La vivienda, flanqueada en ambos lados por un acentuado terraplén, está custodiada por una barricada y la caseta de maderas y lona que da cobijo a los vigilantes de la zona. Junto a una pequeña estufa se calienta al anochecer una de las chicas de custodia. Una bombilla alumbra tenuemente el interior de la cabaña: un camastro, una mesa plegable y unas cajas al fondo en las que, como en todos los puestos de guardia, se almacenan unos cócteles molotov con los que intentarían hacer frente de manera ilusa a un asalto policial.

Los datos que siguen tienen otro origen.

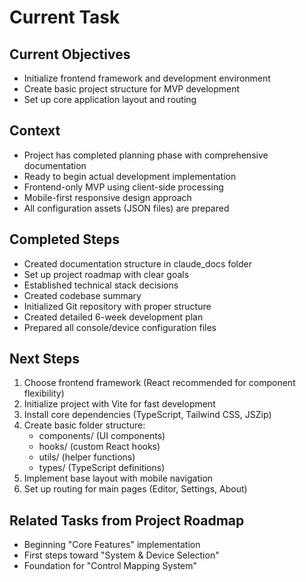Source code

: # Current Task

## Current Objectives
- Initialize frontend framework and development environment
- Create basic project structure for MVP development
- Set up core application layout and routing

## Context
- Project has completed planning phase with comprehensive documentation
- Ready to begin actual development implementation
- Frontend-only MVP using client-side processing
- Mobile-first responsive design approach
- All configuration assets (JSON files) are prepared

## Completed Steps
- Created documentation structure in claude_docs folder
- Set up project roadmap with clear goals
- Established technical stack decisions
- Created codebase summary
- Initialized Git repository with proper structure
- Created detailed 6-week development plan
- Prepared all console/device configuration files

## Next Steps
1. Choose frontend framework (React recommended for component flexibility)
2. Initialize project with Vite for fast development
3. Install core dependencies (TypeScript, Tailwind CSS, JSZip)
4. Create basic folder structure:
   - components/ (UI components)
   - hooks/ (custom React hooks)
   - utils/ (helper functions)
   - types/ (TypeScript definitions)
5. Implement base layout with mobile navigation
6. Set up routing for main pages (Editor, Settings, About)

## Related Tasks from Project Roadmap
- Beginning "Core Features" implementation
- First steps toward "System & Device Selection"
- Foundation for "Control Mapping System"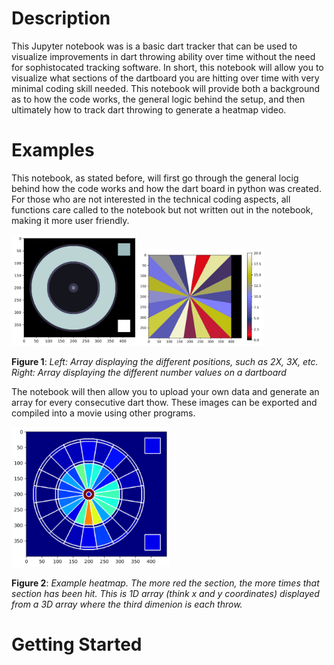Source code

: # Description
This Jupyter notebook was is a basic dart tracker that can be used to visualize improvements in dart throwing ability over time without the need for sophistocated tracking software. In short, this notebook will allow you to visualize what sections of the dartboard you are hitting over time with very minimal coding skill needed. This notebook will provide both a background as to how the code works, the general logic behind the setup, and then ultimately how to track dart throwing to generate a heatmap video.
# Examples
This notebook, as stated before, will first go through the general locig behind how the code works and how the dart board in python was created. For those who are not interested in the technical coding aspects, all functions care called to the notebook but not written out in the notebook, making it more user friendly.

<div>
  <img src="positional_array.jpeg" alt="positional_array" style="width:40%; display:inline-block;"><img src="numvalue_array.jpeg" alt="num_score_array" style="width:40%; display:inline-block;">
</div>

**Figure 1**: *Left: Array displaying the different positions, such as 2X, 3X, etc. Right: Array displaying the different number values on a dartboard*

The notebook will then allow you to upload your own data and generate an array for every consecutive dart thow. These images can be exported and compiled into a movie using other programs.

<div>
  <img src="heatmapexample.png" alt="example_heatmap" style="width:50%; display:inline-block;">
</div>

**Figure 2**: *Example heatmap. The more red the section, the more times that section has been hit. This is 1D array (think x and y coordinates) displayed from a 3D array where the third dimenion is each throw.*

# Getting Started




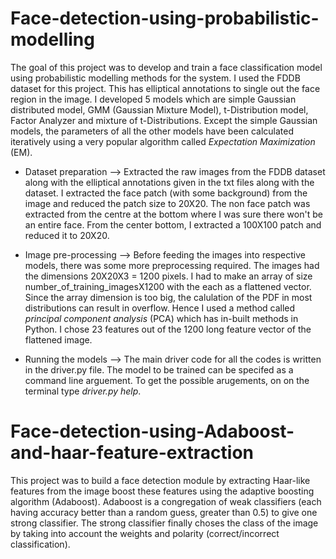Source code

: # Face-detection-using-probabilistic-modelling

The goal of this project was to develop and train a face classification model using probabilistic modelling methods for the system. I used the FDDB dataset for this project. This has elliptical annotations to single out the face region in the image. I developed 5 models which are simple Gaussian distributed model, GMM (Gaussian Mixture Model), t-Distribution model, Factor Analyzer and mixture of t-Distributions. Except the simple Gaussian models, the parameters of all the other models have been calculated iteratively using a very popular algorithm called *Expectation Maximization* (EM).

* Dataset preparation --> Extracted the raw images from the FDDB dataset along with the elliptical annotations given in the txt files along with the dataset. I extracted the face patch (with some background) from the image and reduced the patch size to 20X20. The non face patch was extracted from the centre at the bottom where I was sure there won't be an entire face. From the center bottom, I extracted a 100X100 patch and reduced it to 20X20. 

* Image pre-processing --> Before feeding the images into respective models, there was some more preprocessing required. The images had the dimensions 20X20X3 = 1200 pixels. I had to make an array of size number_of_training_imagesX1200 with the each as a flattened vector. Since the array dimension is too big, the calulation of the PDF in most distributions can result in overflow. Hence I used a method called *principal component analysis* (PCA) which has in-built methods in Python. I chose 23 features out of the 1200 long feature vector of the flattened image. 

* Running the models --> The main driver code for all the codes is written in the driver.py file. The model to be trained can be specifed as a command line arguement. To get the possible arugements, on on the terminal type *driver.py help*.

# Face-detection-using-Adaboost-and-haar-feature-extraction

This project was to build a face detection module by extracting Haar-like features from the image boost these features using the adaptive boosting algorithm (Adaboost). Adaboost is a congregation of weak classifiers (each having accuracy better than a random guess, greater than 0.5) to give one strong classifier. The strong classifier finally choses the class of the image by taking into account the weights and polarity (correct/incorrect classification).
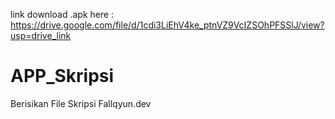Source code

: link download .apk here :
https://drive.google.com/file/d/1cdi3LiEhV4ke_ptnVZ9VcIZSOhPFSSlJ/view?usp=drive_link

# APP_Skripsi
Berisikan File Skripsi Fallqyun.dev

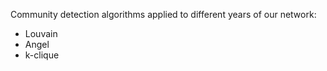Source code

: Community detection algorithms applied to different years of our network:
- Louvain
- Angel
- k-clique
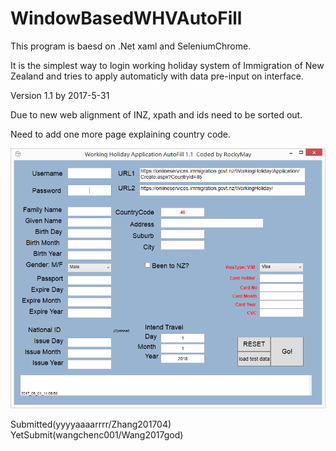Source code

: # WindowBasedWHVAutoFill

This program is baesd on .Net xaml and SeleniumChrome.

It is the simplest way to login working holiday system of Immigration of New Zealand and tries to apply automaticly with data pre-input on interface.

Version 1.1 by 2017-5-31

Due to new web alignment of INZ, xpath and ids need to be sorted out.

Need to add one more page explaining country code.

![alt tag](https://github.com/rockymay/WindowBasedWHVAutoFill/blob/master/2017-06-01_110713.png)


Submitted(yyyyaaaarrrr/Zhang201704)
YetSubmit(wangchenc001/Wang2017god)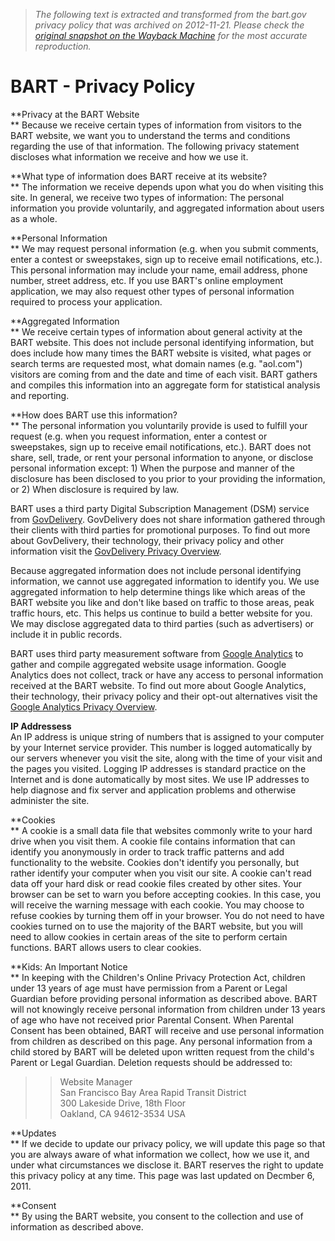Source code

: > *The following text is extracted and transformed from the bart.gov privacy policy that was archived on 2012-11-21. Please check the [original snapshot on the Wayback Machine](https://web.archive.org/web/20121121232033id_/http%3A//www.bart.gov/siteinfo/privacy.aspx) for the most accurate reproduction.*

# BART - Privacy Policy

**Privacy at the BART Website  
** Because we receive certain types of information from visitors to the BART website, we want you to understand the terms and conditions regarding the use of that information. The following privacy statement discloses what information we receive and how we use it.

**What type of information does BART receive at its website?  
** The information we receive depends upon what you do when visiting this site. In general, we receive two types of information: The personal information you provide voluntarily, and aggregated information about users as a whole.

**Personal Information  
** We may request personal information (e.g. when you submit comments, enter a contest or sweepstakes, sign up to receive email notifications, etc.). This personal information may include your name, email address, phone number, street address, etc. If you use BART's online employment application, we may also request other types of personal information required to process your application.

**Aggregated Information  
** We receive certain types of information about general activity at the BART website. This does not include personal identifying information, but does include how many times the BART website is visited, what pages or search terms are requested most, what domain names (e.g. "aol.com") visitors are coming from and the date and time of each visit. BART gathers and compiles this information into an aggregate form for statistical analysis and reporting.

**How does BART use this information?  
** The personal information you voluntarily provide is used to fulfill your request (e.g. when you request information, enter a contest or sweepstakes, sign up to receive email notifications, etc.). BART does not share, sell, trade, or rent your personal information to anyone, or disclose personal information except: 1) When the purpose and manner of the disclosure has been disclosed to you prior to your providing the information, or 2) When disclosure is required by law.

BART uses a third party Digital Subscription Management (DSM) service from [GovDelivery](http://www.govdelivery.com/). GovDelivery does not share information gathered through their clients with third parties for promotional purposes. To find out more about GovDelivery, their technology, their privacy policy and other information visit the [GovDelivery Privacy Overview](http://service.govdelivery.com/service/privacy_partner.html?code=CATRANBART).

Because aggregated information does not include personal identifying information, we cannot use aggregated information to identify you. We use aggregated information to help determine things like which areas of the BART website you like and don't like based on traffic to those areas, peak traffic hours, etc. This helps us continue to build a better website for you. We may disclose aggregated data to third parties (such as advertisers) or include it in public records.

BART uses third party measurement software from [Google Analytics](http://www.google.com/analytics) to gather and compile aggregated website usage information. Google Analytics does not collect, track or have any access to personal information received at the BART website. To find out more about Google Analytics, their technology, their privacy policy and their opt-out alternatives visit the [Google Analytics Privacy Overview](http://www.google.com/intl/en/analytics/privacyoverview.html).

**IP Addressess**  
An IP address is unique string of numbers that is assigned to your computer by your Internet service provider. This number is logged automatically by our servers whenever you visit the site, along with the time of your visit and the pages you visited. Logging IP addresses is standard practice on the Internet and is done automatically by most sites. We use IP addresses to help diagnose and fix server and application problems and otherwise administer the site.

**Cookies  
** A cookie is a small data file that websites commonly write to your hard drive when you visit them. A cookie file contains information that can identify you anonymously in order to track traffic patterns and add functionality to the website. Cookies don't identify you personally, but rather identify your computer when you visit our site. A cookie can't read data off your hard disk or read cookie files created by other sites. Your browser can be set to warn you before accepting cookies. In this case, you will receive the warning message with each cookie. You may choose to refuse cookies by turning them off in your browser. You do not need to have cookies turned on to use the majority of the BART website, but you will need to allow cookies in certain areas of the site to perform certain functions. BART allows users to clear cookies.

**Kids: An Important Notice  
** In keeping with the Children's Online Privacy Protection Act, children under 13 years of age must have permission from a Parent or Legal Guardian before providing personal information as described above. BART will not knowingly receive personal information from children under 13 years of age who have not received prior Parental Consent. When Parental Consent has been obtained, BART will receive and use personal information from children as described on this page. Any personal information from a child stored by BART will be deleted upon written request from the child's Parent or Legal Guardian. Deletion requests should be addressed to:

> > Website Manager  
> San Francisco Bay Area Rapid Transit District  
> 300 Lakeside Drive, 18th Floor  
> Oakland, CA 94612-3534 USA

**Updates  
** If we decide to update our privacy policy, we will update this page so that you are always aware of what information we collect, how we use it, and under what circumstances we disclose it. BART reserves the right to update this privacy policy at any time. This page was last updated on Decmber 6, 2011.

**Consent  
** By using the BART website, you consent to the collection and use of information as described above.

El 15 de setiembre pasado lo consiguieron. Aquel día la Policía ensayó un acercamiento al territorio liberado con tanquetas, botes de humo y mangueras de agua a presión. Desde el otro lado de las barricadas repelieron el intento con las botellas de líquido inflamable y piedras. Fue un día de victoria; fe de ello dan los chorretones de ácido y gasolina que todavía impregnan el asfalto en las cuestas de acceso al poblado.

El lunes pasado, sin embargo, fue un día de tragedia. Desde primera hora de la mañana, el diario turco 'Sabah' colocaba en todos los kioscos del país la fotografía de las barricadas de Kuçuk Armutlu, calificaba el área como «liberada por la oposición armada del DHKPC» y criticaba la «inactividad gubernamental». La suerte estaba echada.

A las 12.30 del mediodía, un millar de policías, pertrechados con bulldozers, tanquetas, botes de gas y armas de fuego, irrumpían en el barrio. Dispararon contra quienes intentaron impedir el asalto, sobrepasaron las barricadas, inundaron de gases la «casa de resistencia» Senay Hanoglu y, tras desalojarla con un saldo de cuatro muertos, la incendiaron.

La operación duró tres horas. Las tres finales de Arzu, que no pudo incorporarse. Las tres más duras de la dura vida del tímido Haydar. El no quiso ser apresado con vida; se roció el cuerpo con gasolina y se prendió fuego, pero no llegó a morir. En el barrio del martirio. En Estambul. En Europa.